BEGIN
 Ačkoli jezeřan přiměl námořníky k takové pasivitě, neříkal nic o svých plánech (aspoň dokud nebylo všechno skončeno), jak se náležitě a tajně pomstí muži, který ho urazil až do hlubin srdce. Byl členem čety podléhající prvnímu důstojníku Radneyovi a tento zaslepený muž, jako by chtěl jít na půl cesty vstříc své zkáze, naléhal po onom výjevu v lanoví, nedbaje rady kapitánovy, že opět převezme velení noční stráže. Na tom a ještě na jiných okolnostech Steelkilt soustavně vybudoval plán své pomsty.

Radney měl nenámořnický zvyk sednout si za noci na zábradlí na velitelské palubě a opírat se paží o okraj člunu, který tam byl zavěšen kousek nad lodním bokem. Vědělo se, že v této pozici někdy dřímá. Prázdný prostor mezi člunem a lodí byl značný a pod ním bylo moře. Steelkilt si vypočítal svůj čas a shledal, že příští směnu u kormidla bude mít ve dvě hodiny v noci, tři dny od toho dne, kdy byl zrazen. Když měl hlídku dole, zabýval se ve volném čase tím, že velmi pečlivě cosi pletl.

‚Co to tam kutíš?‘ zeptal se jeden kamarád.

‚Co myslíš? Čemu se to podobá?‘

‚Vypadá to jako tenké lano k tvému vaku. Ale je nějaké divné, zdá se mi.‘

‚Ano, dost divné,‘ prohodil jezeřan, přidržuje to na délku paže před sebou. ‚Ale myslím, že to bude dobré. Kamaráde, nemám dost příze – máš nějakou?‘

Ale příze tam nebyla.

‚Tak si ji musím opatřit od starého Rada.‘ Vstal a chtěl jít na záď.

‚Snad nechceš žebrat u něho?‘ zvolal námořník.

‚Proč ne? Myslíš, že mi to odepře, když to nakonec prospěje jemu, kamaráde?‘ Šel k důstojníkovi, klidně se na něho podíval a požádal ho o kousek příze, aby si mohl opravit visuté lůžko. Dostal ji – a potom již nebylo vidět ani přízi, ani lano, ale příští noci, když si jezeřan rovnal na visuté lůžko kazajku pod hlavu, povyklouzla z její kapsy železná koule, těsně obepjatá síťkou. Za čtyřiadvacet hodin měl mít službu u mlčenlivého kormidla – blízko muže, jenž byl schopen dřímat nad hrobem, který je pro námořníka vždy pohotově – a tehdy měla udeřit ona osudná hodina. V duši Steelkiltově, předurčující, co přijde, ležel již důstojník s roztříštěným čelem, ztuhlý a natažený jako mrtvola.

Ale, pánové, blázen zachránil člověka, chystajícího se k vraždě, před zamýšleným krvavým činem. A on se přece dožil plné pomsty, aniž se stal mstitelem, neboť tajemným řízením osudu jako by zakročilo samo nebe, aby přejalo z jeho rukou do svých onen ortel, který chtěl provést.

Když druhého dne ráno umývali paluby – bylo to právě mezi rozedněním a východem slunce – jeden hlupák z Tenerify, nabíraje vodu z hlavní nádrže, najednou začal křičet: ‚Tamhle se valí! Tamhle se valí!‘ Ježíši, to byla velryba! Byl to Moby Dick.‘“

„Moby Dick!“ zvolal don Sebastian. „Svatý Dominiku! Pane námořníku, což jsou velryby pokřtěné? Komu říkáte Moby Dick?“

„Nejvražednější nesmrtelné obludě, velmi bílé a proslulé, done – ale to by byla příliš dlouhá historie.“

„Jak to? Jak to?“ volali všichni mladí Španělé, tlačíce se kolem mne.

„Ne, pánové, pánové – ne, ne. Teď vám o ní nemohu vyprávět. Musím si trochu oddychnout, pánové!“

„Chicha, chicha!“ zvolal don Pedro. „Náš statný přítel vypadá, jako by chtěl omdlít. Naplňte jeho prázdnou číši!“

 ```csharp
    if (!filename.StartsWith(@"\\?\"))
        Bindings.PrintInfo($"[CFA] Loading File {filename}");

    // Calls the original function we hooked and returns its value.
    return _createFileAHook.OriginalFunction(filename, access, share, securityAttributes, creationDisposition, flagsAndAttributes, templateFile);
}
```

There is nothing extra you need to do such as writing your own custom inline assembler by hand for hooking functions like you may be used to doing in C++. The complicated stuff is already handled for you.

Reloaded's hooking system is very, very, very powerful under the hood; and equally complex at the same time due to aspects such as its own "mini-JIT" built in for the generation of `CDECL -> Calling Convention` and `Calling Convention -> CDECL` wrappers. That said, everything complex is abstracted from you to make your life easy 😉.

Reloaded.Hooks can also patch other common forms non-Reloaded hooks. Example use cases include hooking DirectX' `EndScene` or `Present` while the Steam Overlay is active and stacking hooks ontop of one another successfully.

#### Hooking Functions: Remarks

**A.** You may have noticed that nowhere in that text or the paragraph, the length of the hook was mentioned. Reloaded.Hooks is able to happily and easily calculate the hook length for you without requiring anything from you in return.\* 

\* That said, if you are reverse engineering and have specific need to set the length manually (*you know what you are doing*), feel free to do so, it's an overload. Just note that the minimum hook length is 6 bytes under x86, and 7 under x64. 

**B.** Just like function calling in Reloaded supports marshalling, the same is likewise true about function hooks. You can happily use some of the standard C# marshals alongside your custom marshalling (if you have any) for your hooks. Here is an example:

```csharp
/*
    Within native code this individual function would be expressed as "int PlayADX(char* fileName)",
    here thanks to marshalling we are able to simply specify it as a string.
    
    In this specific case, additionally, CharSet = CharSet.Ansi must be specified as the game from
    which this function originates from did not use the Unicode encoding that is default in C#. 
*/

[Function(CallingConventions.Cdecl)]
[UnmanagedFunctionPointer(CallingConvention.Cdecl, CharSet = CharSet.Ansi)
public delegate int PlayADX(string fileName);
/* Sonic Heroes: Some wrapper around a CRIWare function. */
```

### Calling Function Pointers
END
- _Problem statement_: List the lines of the material in which the word "CharSet" occurs.

- _Answer section_:
    In this specific case, additionally, CharSet = CharSet.Ansi must be specified as the game from
[UnmanagedFunctionPointer(CallingConvention.Cdecl, CharSet = CharSet.Ansi)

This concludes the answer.